YOUR GOAL:
What is needed here is every record, retyped without any change.

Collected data
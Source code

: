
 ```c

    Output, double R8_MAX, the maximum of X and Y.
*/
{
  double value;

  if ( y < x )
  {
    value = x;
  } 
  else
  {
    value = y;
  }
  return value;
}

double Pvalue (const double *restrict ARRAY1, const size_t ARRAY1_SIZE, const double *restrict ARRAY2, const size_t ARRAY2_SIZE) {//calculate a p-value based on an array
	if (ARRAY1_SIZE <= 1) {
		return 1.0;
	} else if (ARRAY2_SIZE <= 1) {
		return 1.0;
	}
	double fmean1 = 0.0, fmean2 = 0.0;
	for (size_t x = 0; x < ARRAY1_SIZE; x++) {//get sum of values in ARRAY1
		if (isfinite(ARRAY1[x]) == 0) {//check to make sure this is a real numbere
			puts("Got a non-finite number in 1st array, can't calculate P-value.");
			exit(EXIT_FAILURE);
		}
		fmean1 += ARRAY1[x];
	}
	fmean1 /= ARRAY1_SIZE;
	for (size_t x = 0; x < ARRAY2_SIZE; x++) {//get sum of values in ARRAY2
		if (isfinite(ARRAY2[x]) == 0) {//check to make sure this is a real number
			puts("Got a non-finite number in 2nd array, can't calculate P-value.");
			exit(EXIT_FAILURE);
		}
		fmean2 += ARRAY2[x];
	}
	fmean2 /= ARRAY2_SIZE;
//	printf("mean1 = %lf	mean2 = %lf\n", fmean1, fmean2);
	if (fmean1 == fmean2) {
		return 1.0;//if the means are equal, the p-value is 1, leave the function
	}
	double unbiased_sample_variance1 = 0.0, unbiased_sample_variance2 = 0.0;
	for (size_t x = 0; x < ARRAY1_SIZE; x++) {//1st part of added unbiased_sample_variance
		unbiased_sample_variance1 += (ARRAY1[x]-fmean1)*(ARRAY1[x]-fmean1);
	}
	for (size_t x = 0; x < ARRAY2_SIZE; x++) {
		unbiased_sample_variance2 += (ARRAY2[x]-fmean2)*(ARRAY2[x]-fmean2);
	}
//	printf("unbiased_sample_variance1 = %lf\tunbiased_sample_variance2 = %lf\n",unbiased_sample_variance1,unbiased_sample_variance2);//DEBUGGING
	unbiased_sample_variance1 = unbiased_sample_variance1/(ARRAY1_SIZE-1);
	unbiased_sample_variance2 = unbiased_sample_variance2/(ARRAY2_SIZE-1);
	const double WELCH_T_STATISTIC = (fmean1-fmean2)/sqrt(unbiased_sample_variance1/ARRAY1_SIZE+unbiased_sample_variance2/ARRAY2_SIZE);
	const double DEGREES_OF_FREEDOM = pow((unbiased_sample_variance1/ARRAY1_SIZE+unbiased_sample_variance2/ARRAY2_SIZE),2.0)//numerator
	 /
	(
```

EXERCISE OUTPUT:
Source code

:
 ```c

    Output, double R8_MAX, the maximum of X and Y.
*/
{
  double value;

  if ( y < x )
  {
    value = x;
  } 
  else
  {
    value = y;
  }
  return value;
}

double Pvalue (const double *restrict ARRAY1, const size_t ARRAY1_SIZE, const double *restrict ARRAY2, const size_t ARRAY2_SIZE) {//calculate a p-value based on an array
	if (ARRAY1_SIZE <= 1) {
		return 1.0;
	} else if (ARRAY2_SIZE <= 1) {
		return 1.0;
	}
	double fmean1 = 0.0, fmean2 = 0.0;
	for (size_t x = 0; x < ARRAY1_SIZE; x++) {//get sum of values in ARRAY1
		if (isfinite(ARRAY1[x]) == 0) {//check to make sure this is a real numbere
			puts("Got a non-finite number in 1st array, can't calculate P-value.");
			exit(EXIT_FAILURE);
		}
		fmean1 += ARRAY1[x];
	}
	fmean1 /= ARRAY1_SIZE;
	for (size_t x = 0; x < ARRAY2_SIZE; x++) {//get sum of values in ARRAY2
		if (isfinite(ARRAY2[x]) == 0) {//check to make sure this is a real number
			puts("Got a non-finite number in 2nd array, can't calculate P-value.");
			exit(EXIT_FAILURE);
		}
		fmean2 += ARRAY2[x];
	}
	fmean2 /= ARRAY2_SIZE;
//	printf("mean1 = %lf	mean2 = %lf\n", fmean1, fmean2);
	if (fmean1 == fmean2) {
		return 1.0;//if the means are equal, the p-value is 1, leave the function
	}
	double unbiased_sample_variance1 = 0.0, unbiased_sample_variance2 = 0.0;
	for (size_t x = 0; x < ARRAY1_SIZE; x++) {//1st part of added unbiased_sample_variance
		unbiased_sample_variance1 += (ARRAY1[x]-fmean1)*(ARRAY1[x]-fmean1);
	}
	for (size_t x = 0; x < ARRAY2_SIZE; x++) {
		unbiased_sample_variance2 += (ARRAY2[x]-fmean2)*(ARRAY2[x]-fmean2);
	}
//	printf("unbiased_sample_variance1 = %lf\tunbiased_sample_variance2 = %lf\n",unbiased_sample_variance1,unbiased_sample_variance2);//DEBUGGING
	unbiased_sample_variance1 = unbiased_sample_variance1/(ARRAY1_SIZE-1);
	unbiased_sample_variance2 = unbiased_sample_variance2/(ARRAY2_SIZE-1);
	const double WELCH_T_STATISTIC = (fmean1-fmean2)/sqrt(unbiased_sample_variance1/ARRAY1_SIZE+unbiased_sample_variance2/ARRAY2_SIZE);
	const double DEGREES_OF_FREEDOM = pow((unbiased_sample_variance1/ARRAY1_SIZE+unbiased_sample_variance2/ARRAY2_SIZE),2.0)//numerator
	 /
	(
```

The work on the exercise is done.